Data excerpts
▼▼▼
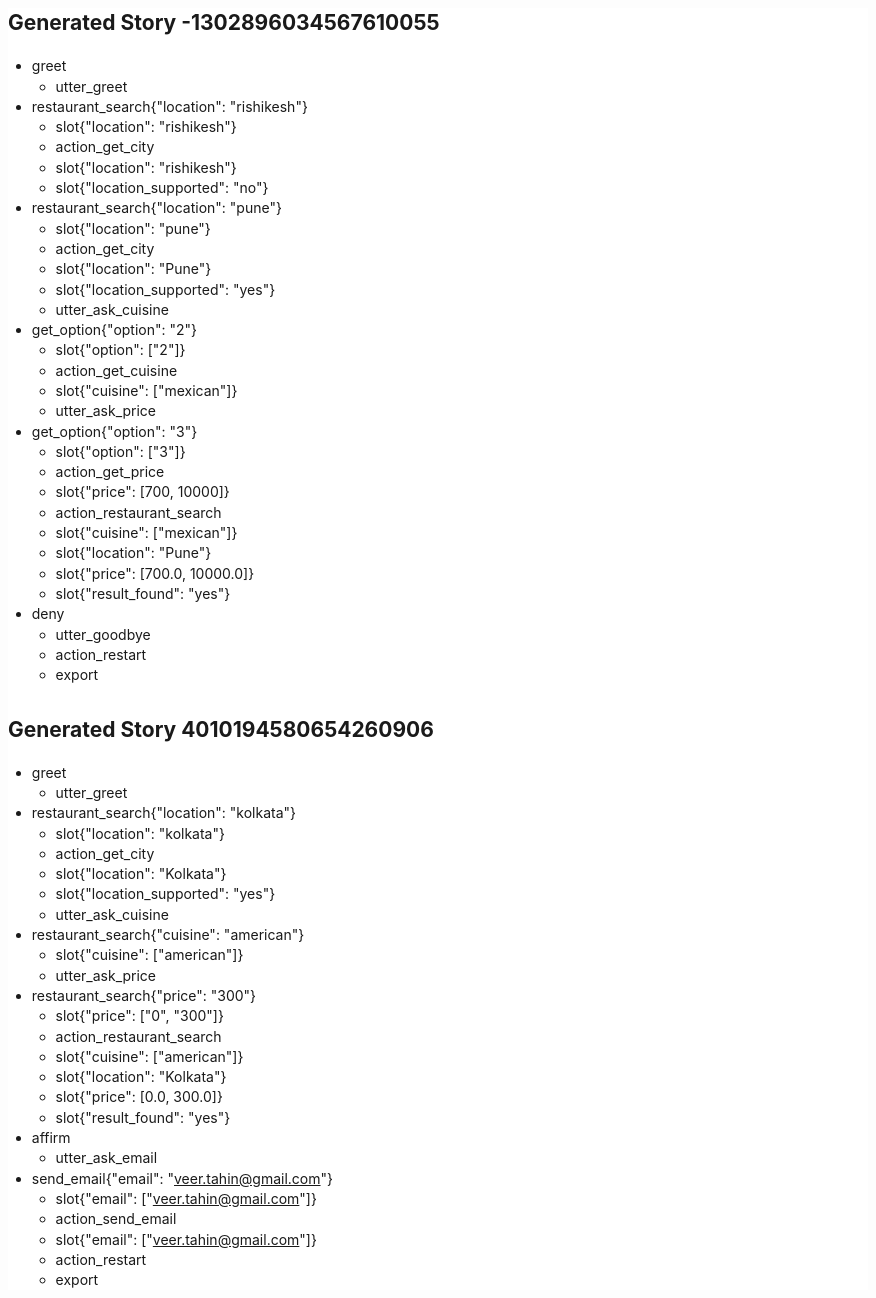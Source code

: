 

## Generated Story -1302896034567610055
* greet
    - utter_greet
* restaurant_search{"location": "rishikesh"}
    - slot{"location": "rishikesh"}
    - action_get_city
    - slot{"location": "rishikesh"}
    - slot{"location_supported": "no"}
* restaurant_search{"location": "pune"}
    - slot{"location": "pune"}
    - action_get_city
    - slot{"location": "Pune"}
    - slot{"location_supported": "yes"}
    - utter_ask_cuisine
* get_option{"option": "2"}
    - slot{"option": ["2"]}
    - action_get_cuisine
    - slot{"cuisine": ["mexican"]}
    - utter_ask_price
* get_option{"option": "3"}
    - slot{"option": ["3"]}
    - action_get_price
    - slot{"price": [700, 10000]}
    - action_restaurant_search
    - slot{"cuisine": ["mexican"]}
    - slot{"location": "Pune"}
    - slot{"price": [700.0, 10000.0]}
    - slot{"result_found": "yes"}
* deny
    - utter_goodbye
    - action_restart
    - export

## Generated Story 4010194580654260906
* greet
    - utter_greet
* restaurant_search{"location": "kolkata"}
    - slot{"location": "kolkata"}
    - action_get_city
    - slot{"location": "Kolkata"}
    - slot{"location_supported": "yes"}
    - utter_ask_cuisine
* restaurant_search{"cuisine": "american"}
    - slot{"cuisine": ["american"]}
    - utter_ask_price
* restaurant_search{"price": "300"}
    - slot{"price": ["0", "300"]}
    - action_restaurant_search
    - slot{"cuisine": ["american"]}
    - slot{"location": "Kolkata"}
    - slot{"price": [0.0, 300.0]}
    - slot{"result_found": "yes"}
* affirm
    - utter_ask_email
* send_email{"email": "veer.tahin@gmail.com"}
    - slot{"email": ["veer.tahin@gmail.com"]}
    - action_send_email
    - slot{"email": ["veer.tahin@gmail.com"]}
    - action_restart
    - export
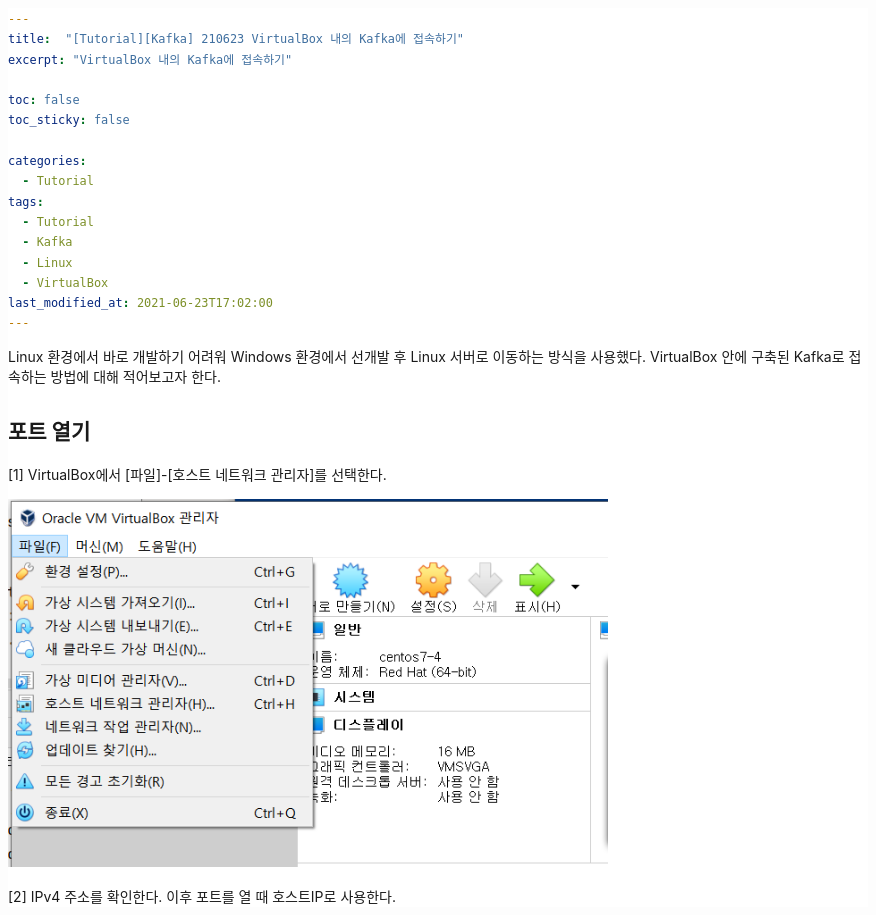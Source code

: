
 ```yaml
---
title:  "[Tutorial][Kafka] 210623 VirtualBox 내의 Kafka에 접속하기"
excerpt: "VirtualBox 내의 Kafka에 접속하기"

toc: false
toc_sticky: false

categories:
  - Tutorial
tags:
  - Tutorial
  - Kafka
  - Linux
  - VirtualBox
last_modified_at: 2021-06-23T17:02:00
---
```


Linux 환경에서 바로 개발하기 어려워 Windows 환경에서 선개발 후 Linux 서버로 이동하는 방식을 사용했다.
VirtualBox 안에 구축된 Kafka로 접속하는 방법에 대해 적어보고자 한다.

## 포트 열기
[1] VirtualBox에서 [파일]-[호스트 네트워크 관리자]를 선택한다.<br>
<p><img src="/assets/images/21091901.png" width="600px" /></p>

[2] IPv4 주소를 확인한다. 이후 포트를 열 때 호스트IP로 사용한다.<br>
▲▲▲
### WORK TASK
Search the entries for the word "Kafka에", then copy every line in which it is found.

### TASK RESPONSE
title:  "[Tutorial][Kafka] 210623 VirtualBox 내의 Kafka에 접속하기"
excerpt: "VirtualBox 내의 Kafka에 접속하기"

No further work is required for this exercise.